California has a bill pending to provide for an exemption.

Have any other states tried to impose this double tax on vehicle purchases?

Yes, a number of years ago the state of Maine adopted a double taxation bill on trade-ins during its regular legislative session. 

What happened as a result?  

After consumer outrage and rapidly dropping new car sales, the Maine legislature held a special session to reinstate the sales tax credit for trade.

What will happen if Connecticut passes this legislation? 

Passage of this bill will on average increase the cost to a consumer financing a vehicle by between $1200-$1500. This kind of price increase will directly impact consumer behavior resulting in no sales, delayed/postponed sales, or sales of less expensive vehicles. 

How might this change the auto industry in Connecticut in the short term and the long term?

CARA estimates that in the first-year of this sales tax change, vehicle sales will fall 25% for a loss of $3 billion in sales to just the 270 new car dealers in Connecticut. (This does not include used car only dealers.) The estimated loss in sales tax loss in the 2019-2020 FY will total $47,625,000. When coupled with consumers that purchase less expensive cars or those who buy from out of state dealers and then service those vehicles out of state, the additional revenue loss will be $40,000,000 or a total loss of $87,625,000 in sales tax.
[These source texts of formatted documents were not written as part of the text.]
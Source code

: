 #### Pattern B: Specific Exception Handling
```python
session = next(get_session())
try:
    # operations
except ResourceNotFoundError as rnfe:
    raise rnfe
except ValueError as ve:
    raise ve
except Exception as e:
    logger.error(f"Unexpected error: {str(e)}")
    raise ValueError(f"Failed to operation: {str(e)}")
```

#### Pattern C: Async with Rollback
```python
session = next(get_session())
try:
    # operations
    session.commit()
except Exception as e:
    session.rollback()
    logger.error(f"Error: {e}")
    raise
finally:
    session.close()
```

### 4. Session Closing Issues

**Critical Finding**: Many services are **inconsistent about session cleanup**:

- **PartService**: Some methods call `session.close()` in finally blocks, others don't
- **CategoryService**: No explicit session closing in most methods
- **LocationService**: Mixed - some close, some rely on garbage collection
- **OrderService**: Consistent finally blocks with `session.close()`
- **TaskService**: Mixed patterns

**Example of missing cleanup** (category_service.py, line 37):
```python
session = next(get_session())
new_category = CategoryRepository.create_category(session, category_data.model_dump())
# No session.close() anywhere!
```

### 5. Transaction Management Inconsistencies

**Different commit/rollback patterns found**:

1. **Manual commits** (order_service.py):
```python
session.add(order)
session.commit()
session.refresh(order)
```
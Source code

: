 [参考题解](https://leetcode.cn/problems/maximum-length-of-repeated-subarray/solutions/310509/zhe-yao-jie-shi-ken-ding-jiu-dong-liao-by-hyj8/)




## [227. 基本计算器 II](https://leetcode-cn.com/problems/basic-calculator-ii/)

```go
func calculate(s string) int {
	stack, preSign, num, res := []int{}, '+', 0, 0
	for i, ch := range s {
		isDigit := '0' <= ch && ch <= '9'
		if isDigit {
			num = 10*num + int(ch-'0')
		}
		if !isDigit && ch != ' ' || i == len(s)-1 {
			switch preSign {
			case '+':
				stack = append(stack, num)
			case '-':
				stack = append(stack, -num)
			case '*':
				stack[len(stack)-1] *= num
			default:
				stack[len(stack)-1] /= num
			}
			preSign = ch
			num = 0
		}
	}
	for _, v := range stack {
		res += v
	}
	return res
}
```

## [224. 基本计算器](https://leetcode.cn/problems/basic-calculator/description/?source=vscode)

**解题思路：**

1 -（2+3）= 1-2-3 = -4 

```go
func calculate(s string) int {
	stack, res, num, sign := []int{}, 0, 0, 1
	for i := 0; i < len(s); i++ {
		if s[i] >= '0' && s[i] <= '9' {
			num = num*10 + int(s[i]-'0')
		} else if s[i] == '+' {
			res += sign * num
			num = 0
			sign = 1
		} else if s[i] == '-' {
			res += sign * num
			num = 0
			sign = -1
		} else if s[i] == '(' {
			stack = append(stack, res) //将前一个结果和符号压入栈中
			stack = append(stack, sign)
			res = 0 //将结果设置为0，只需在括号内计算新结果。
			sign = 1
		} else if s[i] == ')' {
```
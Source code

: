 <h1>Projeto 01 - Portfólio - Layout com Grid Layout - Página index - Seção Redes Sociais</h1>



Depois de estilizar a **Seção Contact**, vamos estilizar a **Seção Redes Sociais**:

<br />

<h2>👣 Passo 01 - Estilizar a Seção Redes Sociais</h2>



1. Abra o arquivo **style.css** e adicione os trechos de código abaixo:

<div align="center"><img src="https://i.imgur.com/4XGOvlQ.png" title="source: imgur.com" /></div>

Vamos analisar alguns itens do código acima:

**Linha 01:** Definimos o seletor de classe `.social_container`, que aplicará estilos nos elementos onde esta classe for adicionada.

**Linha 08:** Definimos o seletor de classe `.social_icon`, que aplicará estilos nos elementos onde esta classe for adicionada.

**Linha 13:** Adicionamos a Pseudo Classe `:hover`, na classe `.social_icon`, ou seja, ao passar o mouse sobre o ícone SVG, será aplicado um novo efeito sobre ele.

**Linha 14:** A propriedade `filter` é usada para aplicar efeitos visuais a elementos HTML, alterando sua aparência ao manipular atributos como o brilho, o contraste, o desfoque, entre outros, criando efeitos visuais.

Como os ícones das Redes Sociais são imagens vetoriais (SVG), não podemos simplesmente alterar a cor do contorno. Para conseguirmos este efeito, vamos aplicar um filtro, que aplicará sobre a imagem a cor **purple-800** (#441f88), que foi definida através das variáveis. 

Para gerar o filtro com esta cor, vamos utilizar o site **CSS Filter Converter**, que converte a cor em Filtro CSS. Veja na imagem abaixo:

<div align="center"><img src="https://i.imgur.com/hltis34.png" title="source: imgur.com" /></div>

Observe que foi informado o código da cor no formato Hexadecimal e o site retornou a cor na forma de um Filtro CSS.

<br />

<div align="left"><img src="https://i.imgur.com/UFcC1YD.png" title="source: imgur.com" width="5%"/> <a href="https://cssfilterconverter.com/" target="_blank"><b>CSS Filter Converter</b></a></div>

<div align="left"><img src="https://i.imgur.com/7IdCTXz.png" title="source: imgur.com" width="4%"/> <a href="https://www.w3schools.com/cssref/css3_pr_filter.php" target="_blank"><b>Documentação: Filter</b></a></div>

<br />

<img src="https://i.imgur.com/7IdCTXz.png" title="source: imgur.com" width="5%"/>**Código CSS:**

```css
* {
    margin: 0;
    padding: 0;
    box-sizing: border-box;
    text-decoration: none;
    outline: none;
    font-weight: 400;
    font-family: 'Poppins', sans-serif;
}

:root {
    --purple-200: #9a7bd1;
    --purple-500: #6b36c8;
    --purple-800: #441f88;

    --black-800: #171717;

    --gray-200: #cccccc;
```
Loss of this revenue to dealerships will result in layoffs by as much as 10% of the 14,000 people employed in CARA dealerships. Additionally, municipal grand lists and associated property tax review will be negatively impacted as consumers will keep older cars longer; consumers who do purchase, will purchase lower priced vehicles. 

Finally, many consumers will choose to sell their vehicles privately to avoid the double taxation 6.35% loss. This will impair and impact the safety of vehicles on our roads. This is because CT state law requires safety inspections for all used cars sold via a licensed dealer and when private sales occur, no safety inspection will be performed.  CT-DMV does not inspect private vehicle sales.